TASK STATEMENT:
Below are entries; output exactly the lines from the one with "django-crispy-form</code>" to the one with "<code>python manage.py runserver</code>", both included, and nothing else.

== Segment start ==

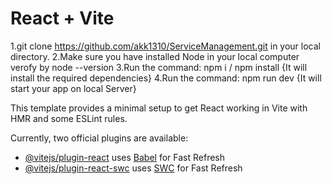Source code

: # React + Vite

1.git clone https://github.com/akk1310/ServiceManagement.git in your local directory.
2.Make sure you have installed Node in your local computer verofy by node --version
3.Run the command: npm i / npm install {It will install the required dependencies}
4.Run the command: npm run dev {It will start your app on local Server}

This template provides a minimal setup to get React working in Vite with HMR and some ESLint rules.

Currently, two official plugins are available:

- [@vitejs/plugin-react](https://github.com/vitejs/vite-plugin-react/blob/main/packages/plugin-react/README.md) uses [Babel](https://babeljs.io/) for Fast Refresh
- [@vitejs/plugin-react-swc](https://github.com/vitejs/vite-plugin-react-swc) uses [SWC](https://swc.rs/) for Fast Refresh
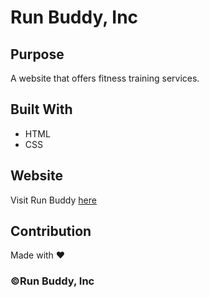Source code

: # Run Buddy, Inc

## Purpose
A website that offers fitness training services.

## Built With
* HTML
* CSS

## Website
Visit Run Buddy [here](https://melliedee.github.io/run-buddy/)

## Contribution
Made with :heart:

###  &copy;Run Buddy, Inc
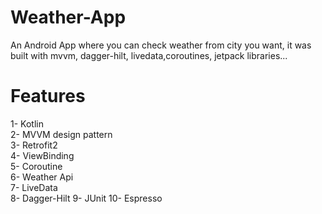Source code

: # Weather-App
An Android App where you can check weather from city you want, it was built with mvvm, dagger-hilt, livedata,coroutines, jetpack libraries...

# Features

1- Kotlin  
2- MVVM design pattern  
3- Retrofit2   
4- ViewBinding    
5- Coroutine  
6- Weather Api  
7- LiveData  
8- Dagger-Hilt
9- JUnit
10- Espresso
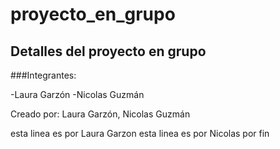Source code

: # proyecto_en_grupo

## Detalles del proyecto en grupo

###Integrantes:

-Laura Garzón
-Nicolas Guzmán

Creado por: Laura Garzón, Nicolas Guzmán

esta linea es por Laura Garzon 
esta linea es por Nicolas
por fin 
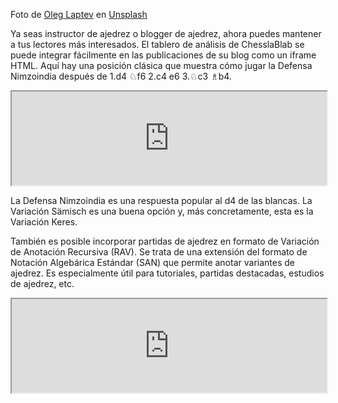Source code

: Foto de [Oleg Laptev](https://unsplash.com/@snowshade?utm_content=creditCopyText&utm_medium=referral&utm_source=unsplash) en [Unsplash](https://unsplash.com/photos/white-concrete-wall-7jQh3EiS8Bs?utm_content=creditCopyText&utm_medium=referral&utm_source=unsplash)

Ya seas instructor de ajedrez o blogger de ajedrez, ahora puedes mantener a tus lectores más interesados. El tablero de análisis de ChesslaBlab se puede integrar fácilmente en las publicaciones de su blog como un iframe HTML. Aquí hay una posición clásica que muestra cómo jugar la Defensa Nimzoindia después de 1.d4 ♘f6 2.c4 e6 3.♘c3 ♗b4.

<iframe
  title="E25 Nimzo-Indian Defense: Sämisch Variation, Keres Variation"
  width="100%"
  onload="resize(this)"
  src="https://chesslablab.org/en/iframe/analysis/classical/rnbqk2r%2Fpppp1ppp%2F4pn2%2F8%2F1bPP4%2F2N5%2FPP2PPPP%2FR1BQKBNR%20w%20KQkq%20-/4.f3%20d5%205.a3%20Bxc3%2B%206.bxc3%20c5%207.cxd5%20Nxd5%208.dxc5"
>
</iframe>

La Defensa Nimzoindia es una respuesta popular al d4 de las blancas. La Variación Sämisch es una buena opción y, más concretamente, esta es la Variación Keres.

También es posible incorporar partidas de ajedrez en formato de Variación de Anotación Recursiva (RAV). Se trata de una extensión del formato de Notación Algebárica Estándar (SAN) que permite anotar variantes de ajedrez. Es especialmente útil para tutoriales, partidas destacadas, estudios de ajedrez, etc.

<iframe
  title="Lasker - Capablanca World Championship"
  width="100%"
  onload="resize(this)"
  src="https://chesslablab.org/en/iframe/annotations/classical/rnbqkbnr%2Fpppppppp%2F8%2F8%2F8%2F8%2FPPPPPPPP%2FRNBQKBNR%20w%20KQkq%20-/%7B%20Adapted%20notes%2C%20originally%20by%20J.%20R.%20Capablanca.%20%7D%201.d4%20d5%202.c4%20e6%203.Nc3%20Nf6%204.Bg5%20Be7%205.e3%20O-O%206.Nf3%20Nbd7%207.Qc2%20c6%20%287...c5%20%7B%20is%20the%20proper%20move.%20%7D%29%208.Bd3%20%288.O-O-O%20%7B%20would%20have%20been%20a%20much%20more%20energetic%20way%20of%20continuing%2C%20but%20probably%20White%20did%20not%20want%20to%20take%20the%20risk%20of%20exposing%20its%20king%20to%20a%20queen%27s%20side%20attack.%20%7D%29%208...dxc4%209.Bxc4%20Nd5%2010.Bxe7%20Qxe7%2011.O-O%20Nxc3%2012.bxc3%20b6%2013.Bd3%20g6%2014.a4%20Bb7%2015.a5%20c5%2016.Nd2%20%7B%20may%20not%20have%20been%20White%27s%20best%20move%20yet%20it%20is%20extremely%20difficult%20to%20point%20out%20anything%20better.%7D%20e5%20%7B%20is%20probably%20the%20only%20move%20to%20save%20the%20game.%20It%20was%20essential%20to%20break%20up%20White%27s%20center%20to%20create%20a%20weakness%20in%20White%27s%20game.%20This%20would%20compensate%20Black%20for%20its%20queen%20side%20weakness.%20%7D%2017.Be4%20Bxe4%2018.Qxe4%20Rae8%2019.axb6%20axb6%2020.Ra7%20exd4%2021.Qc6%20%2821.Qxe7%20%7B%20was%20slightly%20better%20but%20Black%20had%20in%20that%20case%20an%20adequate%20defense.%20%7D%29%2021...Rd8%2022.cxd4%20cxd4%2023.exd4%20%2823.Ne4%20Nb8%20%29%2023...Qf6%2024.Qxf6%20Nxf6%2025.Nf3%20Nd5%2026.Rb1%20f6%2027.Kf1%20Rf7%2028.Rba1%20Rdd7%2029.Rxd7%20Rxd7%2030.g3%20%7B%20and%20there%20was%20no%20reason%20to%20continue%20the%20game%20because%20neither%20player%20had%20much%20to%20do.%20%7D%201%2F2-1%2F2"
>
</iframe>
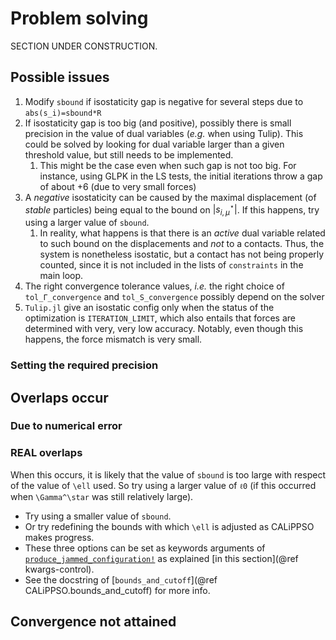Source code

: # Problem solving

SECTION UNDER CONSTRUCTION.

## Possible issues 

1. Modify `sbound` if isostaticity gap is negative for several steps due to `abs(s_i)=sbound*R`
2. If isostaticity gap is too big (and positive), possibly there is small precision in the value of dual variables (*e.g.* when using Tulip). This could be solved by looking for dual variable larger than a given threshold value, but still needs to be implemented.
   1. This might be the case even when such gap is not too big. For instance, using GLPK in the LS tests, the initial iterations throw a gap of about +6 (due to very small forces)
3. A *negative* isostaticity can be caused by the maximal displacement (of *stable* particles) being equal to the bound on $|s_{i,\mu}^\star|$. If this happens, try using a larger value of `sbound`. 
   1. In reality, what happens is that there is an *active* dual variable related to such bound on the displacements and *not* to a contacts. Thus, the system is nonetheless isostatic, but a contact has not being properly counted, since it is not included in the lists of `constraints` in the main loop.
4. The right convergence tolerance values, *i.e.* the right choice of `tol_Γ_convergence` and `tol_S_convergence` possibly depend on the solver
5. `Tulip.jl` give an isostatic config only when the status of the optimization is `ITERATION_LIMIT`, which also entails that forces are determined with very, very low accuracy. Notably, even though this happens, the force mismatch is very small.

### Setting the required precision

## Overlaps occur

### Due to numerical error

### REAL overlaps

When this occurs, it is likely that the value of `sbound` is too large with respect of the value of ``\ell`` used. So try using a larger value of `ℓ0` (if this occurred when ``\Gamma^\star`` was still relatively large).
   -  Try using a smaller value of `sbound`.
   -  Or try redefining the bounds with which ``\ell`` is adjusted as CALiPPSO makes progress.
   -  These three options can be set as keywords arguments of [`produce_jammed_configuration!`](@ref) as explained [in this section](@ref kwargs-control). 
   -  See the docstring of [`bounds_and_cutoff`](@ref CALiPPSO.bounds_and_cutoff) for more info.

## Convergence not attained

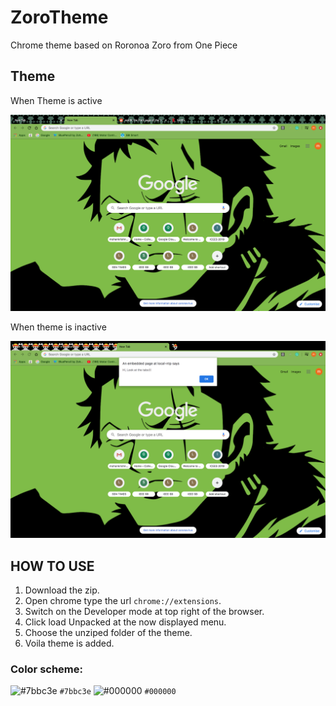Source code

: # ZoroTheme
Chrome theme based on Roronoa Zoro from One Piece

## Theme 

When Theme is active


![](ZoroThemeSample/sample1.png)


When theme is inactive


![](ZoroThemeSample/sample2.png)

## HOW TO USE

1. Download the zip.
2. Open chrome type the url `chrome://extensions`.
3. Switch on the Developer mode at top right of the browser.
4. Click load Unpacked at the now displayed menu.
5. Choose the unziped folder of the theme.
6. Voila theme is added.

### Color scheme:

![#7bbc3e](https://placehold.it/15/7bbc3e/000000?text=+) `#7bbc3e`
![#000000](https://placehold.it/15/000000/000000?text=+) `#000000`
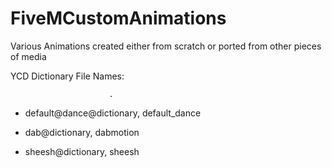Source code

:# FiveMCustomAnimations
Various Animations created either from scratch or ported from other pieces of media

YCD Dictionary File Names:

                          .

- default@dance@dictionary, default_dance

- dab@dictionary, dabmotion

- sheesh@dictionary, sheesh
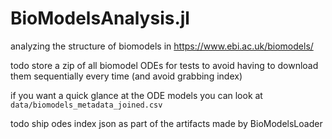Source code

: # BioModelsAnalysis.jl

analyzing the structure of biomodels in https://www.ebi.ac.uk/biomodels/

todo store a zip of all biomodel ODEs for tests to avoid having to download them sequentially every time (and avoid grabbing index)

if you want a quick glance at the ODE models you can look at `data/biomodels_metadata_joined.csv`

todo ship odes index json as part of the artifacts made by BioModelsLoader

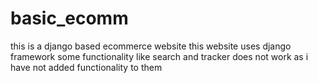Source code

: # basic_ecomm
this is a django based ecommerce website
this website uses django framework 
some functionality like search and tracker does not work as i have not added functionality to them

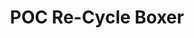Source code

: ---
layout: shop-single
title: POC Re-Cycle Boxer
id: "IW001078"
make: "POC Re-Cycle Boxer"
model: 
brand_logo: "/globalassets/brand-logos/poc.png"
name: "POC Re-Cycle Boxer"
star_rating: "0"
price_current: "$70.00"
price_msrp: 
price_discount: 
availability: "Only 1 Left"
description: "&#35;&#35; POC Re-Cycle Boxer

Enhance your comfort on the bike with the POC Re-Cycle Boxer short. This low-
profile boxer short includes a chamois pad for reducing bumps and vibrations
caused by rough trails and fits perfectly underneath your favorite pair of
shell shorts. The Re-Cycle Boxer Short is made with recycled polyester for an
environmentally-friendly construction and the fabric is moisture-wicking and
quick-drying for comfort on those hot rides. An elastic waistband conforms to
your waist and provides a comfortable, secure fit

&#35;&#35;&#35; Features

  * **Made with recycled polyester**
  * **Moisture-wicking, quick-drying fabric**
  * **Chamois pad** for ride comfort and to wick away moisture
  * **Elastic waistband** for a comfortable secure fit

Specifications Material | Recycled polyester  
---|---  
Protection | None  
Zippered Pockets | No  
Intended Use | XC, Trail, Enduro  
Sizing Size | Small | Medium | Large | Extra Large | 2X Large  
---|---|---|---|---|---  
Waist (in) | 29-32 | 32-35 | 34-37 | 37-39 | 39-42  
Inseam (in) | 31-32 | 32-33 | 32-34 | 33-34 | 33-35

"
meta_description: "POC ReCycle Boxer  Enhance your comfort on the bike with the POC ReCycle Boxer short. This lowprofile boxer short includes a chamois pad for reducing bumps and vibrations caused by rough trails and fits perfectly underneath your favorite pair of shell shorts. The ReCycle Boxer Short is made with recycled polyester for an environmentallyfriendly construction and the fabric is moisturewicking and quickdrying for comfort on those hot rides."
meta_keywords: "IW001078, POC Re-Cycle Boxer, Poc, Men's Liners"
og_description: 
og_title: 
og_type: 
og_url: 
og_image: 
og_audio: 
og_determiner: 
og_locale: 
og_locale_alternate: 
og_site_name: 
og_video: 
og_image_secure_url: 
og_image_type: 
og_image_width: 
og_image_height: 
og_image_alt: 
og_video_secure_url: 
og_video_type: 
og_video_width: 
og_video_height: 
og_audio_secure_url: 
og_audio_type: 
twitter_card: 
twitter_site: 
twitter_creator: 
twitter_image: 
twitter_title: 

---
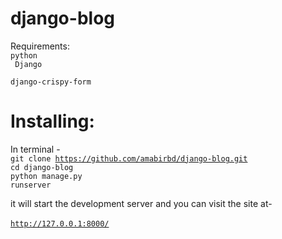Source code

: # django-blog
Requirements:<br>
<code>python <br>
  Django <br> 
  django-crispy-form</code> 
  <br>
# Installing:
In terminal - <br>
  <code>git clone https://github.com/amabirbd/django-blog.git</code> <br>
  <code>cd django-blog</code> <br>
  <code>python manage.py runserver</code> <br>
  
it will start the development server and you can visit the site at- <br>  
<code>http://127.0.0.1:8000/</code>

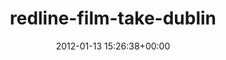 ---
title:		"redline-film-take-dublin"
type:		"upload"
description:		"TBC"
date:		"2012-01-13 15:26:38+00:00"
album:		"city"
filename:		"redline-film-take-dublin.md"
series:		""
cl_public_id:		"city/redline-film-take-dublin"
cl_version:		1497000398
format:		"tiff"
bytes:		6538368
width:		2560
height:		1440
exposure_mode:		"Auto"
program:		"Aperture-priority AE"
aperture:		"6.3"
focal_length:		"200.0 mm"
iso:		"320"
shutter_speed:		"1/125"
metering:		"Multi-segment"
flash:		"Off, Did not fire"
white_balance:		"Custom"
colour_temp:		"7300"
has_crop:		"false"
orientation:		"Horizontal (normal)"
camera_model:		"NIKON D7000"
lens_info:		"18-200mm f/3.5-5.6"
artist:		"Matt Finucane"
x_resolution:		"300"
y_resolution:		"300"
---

== Segment end ==

WRITTEN ANSWER:
  django-crispy-form</code> 
  <br>
# Installing:
In terminal - <br>
  <code>git clone https://github.com/amabirbd/django-blog.git</code> <br>
  <code>cd django-blog</code> <br>
  <code>python manage.py runserver</code> <br>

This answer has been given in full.